Your instructions -> In the records below, which lines include "Лабораторная"? Copy them.

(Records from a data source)
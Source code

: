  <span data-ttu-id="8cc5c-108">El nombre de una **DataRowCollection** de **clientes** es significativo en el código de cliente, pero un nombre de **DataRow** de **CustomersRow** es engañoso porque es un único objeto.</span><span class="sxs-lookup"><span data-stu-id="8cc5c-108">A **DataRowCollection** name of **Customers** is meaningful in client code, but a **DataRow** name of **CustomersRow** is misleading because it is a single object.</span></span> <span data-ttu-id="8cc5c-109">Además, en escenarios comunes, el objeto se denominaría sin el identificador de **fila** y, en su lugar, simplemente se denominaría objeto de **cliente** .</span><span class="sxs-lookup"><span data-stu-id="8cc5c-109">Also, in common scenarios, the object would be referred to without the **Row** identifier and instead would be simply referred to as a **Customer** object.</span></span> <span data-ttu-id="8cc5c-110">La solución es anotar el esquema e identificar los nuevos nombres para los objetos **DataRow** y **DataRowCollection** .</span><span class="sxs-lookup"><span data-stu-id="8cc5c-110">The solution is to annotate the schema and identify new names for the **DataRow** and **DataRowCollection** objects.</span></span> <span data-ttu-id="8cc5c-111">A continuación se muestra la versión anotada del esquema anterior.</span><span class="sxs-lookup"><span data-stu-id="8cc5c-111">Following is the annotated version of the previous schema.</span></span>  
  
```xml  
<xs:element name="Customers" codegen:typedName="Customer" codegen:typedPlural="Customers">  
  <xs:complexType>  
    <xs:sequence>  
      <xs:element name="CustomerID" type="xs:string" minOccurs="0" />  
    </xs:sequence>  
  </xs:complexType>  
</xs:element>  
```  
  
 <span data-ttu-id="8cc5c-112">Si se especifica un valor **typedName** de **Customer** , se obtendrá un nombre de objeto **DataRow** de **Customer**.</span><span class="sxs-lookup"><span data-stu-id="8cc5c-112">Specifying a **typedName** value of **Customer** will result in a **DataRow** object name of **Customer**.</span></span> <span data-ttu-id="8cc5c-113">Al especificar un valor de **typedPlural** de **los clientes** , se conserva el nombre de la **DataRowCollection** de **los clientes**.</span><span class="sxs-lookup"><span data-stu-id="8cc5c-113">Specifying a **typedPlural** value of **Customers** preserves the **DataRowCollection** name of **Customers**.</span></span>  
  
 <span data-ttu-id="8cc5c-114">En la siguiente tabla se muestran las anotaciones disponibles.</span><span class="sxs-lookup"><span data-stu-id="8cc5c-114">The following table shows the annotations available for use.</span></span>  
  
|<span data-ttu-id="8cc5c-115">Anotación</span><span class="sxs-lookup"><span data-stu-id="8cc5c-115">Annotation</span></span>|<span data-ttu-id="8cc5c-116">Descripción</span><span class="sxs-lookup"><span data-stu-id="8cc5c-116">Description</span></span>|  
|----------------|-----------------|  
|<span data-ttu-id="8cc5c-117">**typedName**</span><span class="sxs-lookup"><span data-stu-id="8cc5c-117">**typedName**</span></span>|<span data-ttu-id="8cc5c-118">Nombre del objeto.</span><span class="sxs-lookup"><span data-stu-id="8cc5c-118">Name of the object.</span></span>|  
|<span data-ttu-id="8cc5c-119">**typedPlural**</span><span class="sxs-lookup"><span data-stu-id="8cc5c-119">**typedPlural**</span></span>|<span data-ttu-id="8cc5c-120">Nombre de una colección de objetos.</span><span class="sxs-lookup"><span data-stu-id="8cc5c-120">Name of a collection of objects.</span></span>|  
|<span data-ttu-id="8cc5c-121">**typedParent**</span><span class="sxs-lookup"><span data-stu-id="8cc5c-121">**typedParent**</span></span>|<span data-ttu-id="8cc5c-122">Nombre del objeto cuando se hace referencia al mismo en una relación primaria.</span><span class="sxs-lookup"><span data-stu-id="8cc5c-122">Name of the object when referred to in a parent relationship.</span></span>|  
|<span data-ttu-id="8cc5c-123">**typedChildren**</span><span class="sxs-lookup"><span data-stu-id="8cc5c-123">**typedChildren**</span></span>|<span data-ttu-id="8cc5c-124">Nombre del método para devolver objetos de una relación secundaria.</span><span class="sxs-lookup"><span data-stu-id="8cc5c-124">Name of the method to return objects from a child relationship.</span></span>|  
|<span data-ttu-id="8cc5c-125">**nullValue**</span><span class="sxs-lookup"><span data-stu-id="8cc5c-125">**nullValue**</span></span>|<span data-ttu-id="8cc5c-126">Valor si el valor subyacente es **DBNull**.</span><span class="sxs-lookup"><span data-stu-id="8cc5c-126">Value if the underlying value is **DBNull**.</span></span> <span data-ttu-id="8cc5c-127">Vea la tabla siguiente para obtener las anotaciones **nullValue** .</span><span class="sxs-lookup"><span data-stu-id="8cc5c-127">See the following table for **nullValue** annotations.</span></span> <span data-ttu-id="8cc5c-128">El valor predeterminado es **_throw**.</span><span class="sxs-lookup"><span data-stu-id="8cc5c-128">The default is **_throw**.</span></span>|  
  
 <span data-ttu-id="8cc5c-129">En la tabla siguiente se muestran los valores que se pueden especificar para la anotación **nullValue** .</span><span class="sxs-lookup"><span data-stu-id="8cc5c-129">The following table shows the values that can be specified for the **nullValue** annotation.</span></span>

---

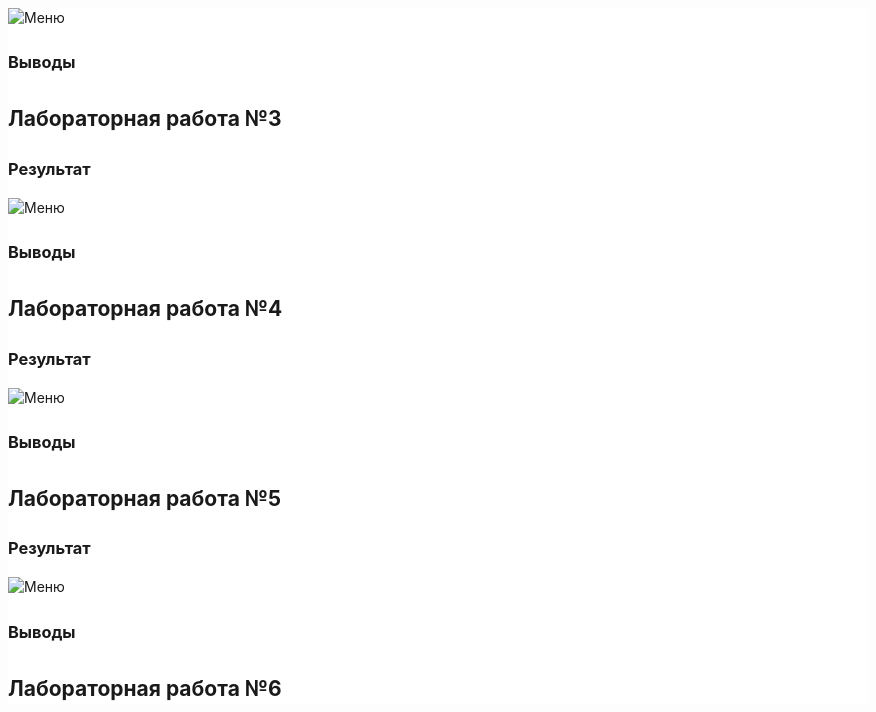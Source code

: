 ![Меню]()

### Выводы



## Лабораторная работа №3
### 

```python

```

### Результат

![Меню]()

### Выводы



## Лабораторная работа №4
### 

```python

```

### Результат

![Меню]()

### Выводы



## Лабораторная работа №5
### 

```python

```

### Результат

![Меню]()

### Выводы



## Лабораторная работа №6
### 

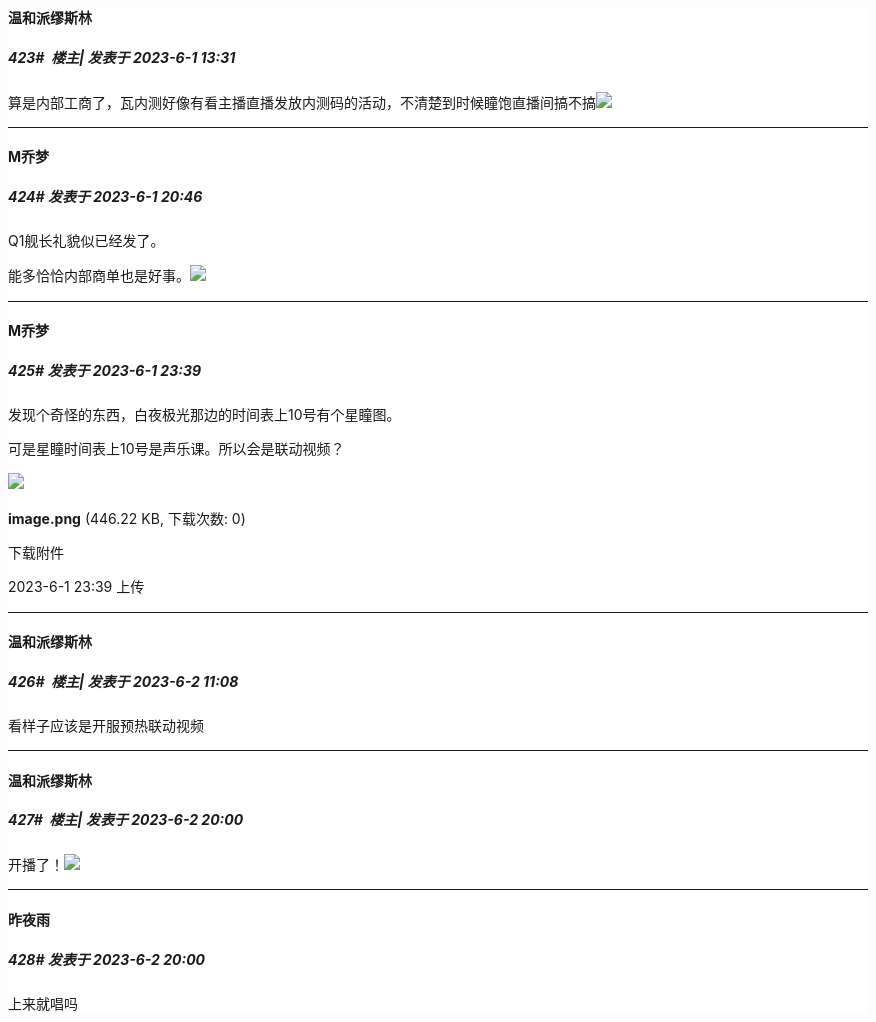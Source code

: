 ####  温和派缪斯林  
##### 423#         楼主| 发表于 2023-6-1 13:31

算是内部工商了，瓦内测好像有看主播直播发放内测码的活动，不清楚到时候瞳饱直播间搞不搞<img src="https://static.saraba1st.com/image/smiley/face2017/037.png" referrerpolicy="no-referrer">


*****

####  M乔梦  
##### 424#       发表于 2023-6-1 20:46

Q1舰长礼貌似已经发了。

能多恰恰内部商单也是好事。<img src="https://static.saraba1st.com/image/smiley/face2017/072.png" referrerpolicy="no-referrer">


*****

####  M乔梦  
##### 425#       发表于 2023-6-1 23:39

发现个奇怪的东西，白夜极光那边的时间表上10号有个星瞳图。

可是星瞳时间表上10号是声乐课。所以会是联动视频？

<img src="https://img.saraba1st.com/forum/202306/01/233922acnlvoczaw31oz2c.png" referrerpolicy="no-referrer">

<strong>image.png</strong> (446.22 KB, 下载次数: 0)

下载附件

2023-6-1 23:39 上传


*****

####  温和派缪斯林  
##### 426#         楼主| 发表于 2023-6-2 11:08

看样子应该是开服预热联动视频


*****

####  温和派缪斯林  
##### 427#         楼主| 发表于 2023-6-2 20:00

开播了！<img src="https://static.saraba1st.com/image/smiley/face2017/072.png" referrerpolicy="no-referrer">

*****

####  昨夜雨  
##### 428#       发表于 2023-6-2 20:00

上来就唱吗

Worked solution ->
## Лабораторная работа №3
## Лабораторная работа №4
## Лабораторная работа №5
## Лабораторная работа №6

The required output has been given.